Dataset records
◇ ◇ ◇ ◇ ◇
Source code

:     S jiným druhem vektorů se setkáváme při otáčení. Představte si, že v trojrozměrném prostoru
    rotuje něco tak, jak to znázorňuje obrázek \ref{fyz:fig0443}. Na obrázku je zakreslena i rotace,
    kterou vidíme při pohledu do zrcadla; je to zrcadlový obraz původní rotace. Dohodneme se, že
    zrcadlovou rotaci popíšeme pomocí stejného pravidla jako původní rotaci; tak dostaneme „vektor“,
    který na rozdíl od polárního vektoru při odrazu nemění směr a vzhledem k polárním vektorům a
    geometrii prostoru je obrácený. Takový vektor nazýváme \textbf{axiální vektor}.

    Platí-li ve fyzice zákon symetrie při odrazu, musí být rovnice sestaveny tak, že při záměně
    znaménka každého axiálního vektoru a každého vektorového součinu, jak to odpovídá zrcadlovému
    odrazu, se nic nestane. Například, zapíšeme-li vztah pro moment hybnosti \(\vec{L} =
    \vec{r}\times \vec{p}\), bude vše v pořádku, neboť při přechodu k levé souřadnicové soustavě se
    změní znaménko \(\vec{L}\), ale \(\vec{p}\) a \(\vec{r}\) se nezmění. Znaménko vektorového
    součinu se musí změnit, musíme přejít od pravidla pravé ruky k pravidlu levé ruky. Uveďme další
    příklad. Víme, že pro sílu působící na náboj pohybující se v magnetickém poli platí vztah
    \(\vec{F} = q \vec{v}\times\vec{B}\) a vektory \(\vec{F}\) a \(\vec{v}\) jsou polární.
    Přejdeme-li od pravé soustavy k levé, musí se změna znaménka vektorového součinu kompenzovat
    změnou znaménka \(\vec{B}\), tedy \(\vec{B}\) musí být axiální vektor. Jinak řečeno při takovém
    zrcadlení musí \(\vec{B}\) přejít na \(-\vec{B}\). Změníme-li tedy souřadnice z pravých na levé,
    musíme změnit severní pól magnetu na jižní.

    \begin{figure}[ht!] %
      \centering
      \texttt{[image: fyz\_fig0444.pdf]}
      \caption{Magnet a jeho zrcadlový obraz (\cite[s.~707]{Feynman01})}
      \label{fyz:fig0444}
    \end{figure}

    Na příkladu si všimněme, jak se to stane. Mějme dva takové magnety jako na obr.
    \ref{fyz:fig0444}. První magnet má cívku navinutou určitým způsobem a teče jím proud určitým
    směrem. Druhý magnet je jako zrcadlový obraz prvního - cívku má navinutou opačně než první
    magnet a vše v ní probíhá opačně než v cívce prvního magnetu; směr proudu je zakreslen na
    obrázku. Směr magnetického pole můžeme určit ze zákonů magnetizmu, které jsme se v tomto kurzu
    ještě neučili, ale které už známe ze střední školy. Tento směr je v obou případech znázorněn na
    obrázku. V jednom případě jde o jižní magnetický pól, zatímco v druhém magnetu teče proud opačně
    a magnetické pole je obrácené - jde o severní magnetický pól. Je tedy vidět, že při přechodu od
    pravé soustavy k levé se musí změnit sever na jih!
◇ ◇ ◇ ◇ ◇
● What is needed:
Every line above that includes the word "přejít" should be listed.

● Completed exercise:
    součinu se musí změnit, musíme přejít od pravidla pravé ruky k pravidlu levé ruky. Uveďme další
    zrcadlení musí \(\vec{B}\) přejít na \(-\vec{B}\). Změníme-li tedy souřadnice z pravých na levé,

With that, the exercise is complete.